I first met Dan when he said, "Larry, can you come up to Whitehorse and do something with the Special Olympics for a weekend?" I realized one thing, and I have great empathy for all of us who live long distances away. Montreal to Vancouver is 4.5 hours with a 1.5 hour layover, and then Vancouver up to Whitehorse. It's about 13 hours in total. When you realize what people go through to participate as members of Parliament and as senators, Dan is a perfect example of people who make sacrifices. Of course, that young lady up top who supports Dan has had to put up with it, but it is a demonstration of the commitment that each of us has as senators within this great institution.

Dan comes at you straight ahead. You know what you get as soon as you meet Dan, and you know what you will get in terms of working with him. That's outstanding. You get honest integrity right in your face.

That's what I love about you, Dan, because I know as a teammate, if you and I were playing together, I could trust that you were going to protect my back.

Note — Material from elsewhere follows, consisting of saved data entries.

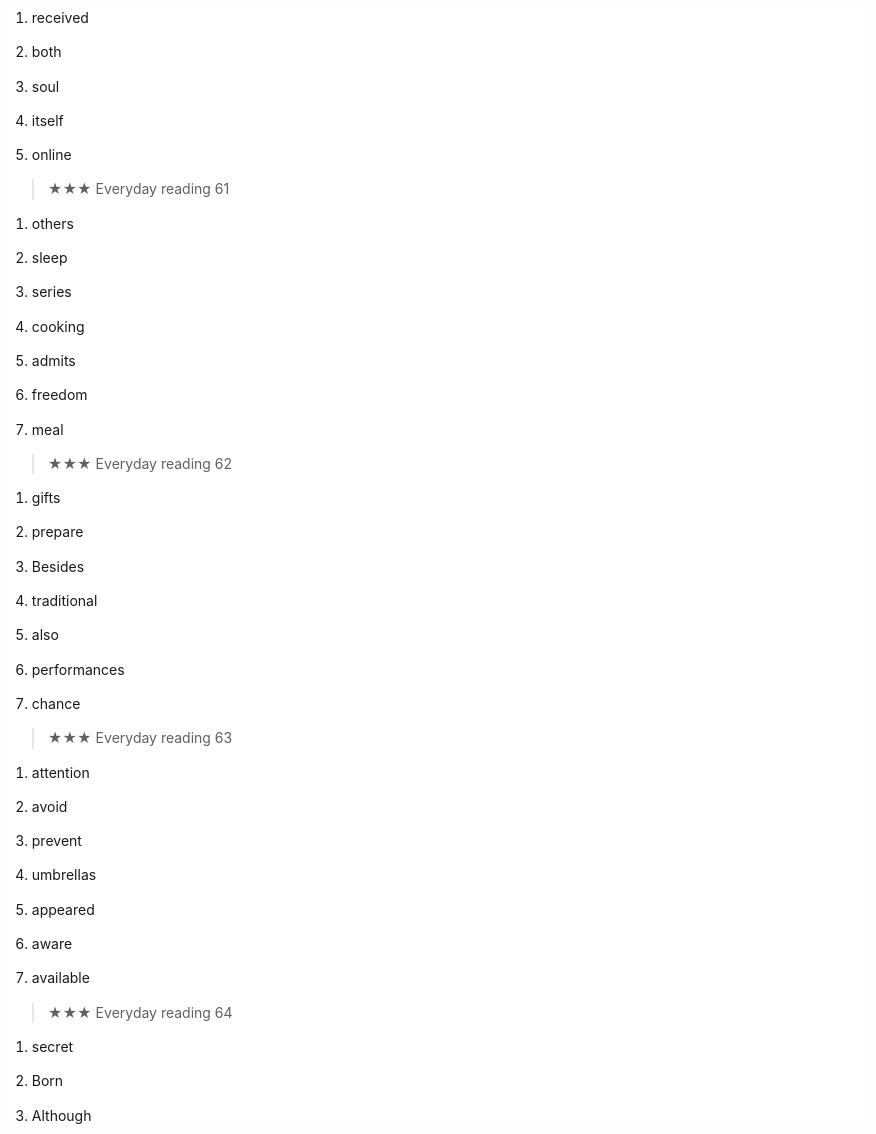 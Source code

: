1. received

1. both

1. soul

1. itself

1. online

> ★★★ Everyday reading 61

1. others

1. sleep

1. series

1. cooking

1. admits

1. freedom

1. meal

> ★★★ Everyday reading 62

1. gifts

1. prepare

1. Besides

1. traditional

1. also

1. performances

1. chance

> ★★★ Everyday reading 63

1. attention

1. avoid

1. prevent

1. umbrellas

1. appeared

1. aware

1. available

> ★★★ Everyday reading 64

1. secret

1. Born

1. Although
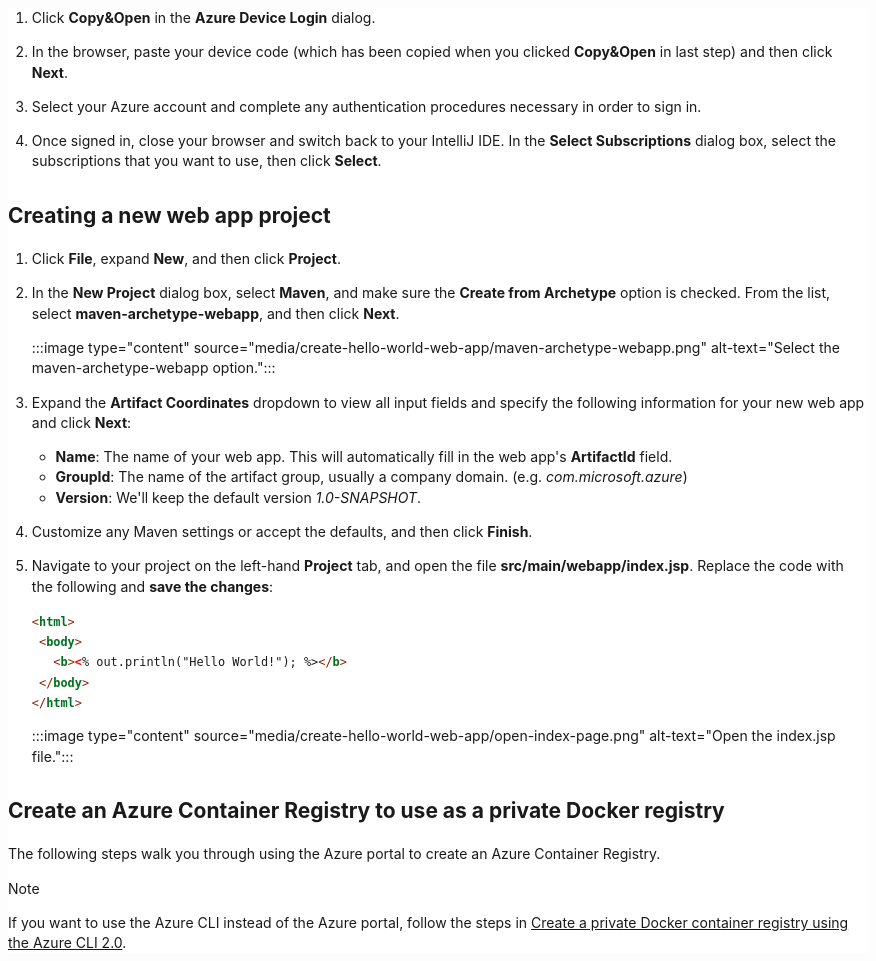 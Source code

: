 1. Click **Copy&Open** in the **Azure Device Login** dialog.

1. In the browser, paste your device code (which has been copied when you clicked **Copy&Open** in last step) and then click **Next**.

1. Select your Azure account and complete any authentication procedures necessary in order to sign in.

1. Once signed in, close your browser and switch back to your IntelliJ IDE. In the **Select Subscriptions** dialog box, select the subscriptions that you want to use, then click **Select**.

## Creating a new web app project

1. Click **File**, expand **New**, and then click **Project**.

1. In the **New Project** dialog box, select **Maven**, and make sure the **Create from Archetype** option is checked. From the list, select **maven-archetype-webapp**, and then click **Next**.

   :::image type="content" source="media/create-hello-world-web-app/maven-archetype-webapp.png" alt-text="Select the maven-archetype-webapp option."::: 

1. Expand the **Artifact Coordinates** dropdown to view all input fields and specify the following information for your new web app and click **Next**:

   * **Name**: The name of your web app. This will automatically fill in the web app's **ArtifactId** field.
   * **GroupId**: The name of the artifact group, usually a company domain. (e.g. *com.microsoft.azure*)
   * **Version**: We'll keep the default version *1.0-SNAPSHOT*.

1. Customize any Maven settings or accept the defaults, and then click **Finish**.

1. Navigate to your project on the left-hand **Project** tab, and open the file **src/main/webapp/index.jsp**. Replace the code with the following and **save the changes**:

   ```html
   <html>
    <body>
      <b><% out.println("Hello World!"); %></b>
    </body>
   </html>
   ```
   :::image type="content" source="media/create-hello-world-web-app/open-index-page.png" alt-text="Open the index.jsp file.":::

## Create an Azure Container Registry to use as a private Docker registry

The following steps walk you through using the Azure portal to create an Azure Container Registry.

> [!NOTE]
>
> If you want to use the Azure CLI instead of the Azure portal, follow the steps in [Create a private Docker container registry using the Azure CLI 2.0][Create Docker Registry using Azure CLI].
>


[Azure portal]: https://portal.azure.com/
[Create a private Docker container registry using the Azure portal]: /azure/container-registry/container-registry-get-started-portal
[Azure for Java Developers]: ../index.yml
[Java Tools for Visual Studio Team Services]: https://java.visualstudio.com/
[Create Docker Registry using Azure CLI]: /azure/container-registry/container-registry-get-started-azure-cli
[Docker]: https://www.docker.com/
[Configuring artifacts]: https://www.jetbrains.com/help/idea/2016.1/configuring-artifacts.html
[browsing-to-web-app]:  media/hello-world-web-app-linux/browsing-to-web-app.png
[docker-settings-menu]: media/hello-world-web-app-linux/docker-settings-menu.png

At the same time, you've always demonstrated the leadership that's required to do important tasks. It's not easy to run a committee, and National Defence is a tough committee with tough issues, but I think you did a fine job in terms of working with people. You had divergent people and new people coming in; not easy. You didn't have consistency of people over time; you had change, and you managed change well. You have a great heart. You're a great person. I wish you well, Dan.

I would also like to thank people that really left an impression on me coming in. Of course, George Baker is one. The only other Baker I ever played against was Bill Baker "The Undertaker." He just about killed me every time I tried to hit him. He was 260 pounds, I was 210, and I was so stupid that I thought I could knock him down. You could never knock down George Baker because he was always going to be very brief with what he said.

Bob Runciman was called the "Mad Dog." I found that out.

(1120)

To me, he was a person who was very sage and gave great counsel. It must have been at that stage of your life that you finally figured: "I can be a mad dog in a different way." What a thinker, what a leader, what a career.

Senator Hubley is not here at present, but the contribution that these folks have made leaves us with a gap of corporate memory.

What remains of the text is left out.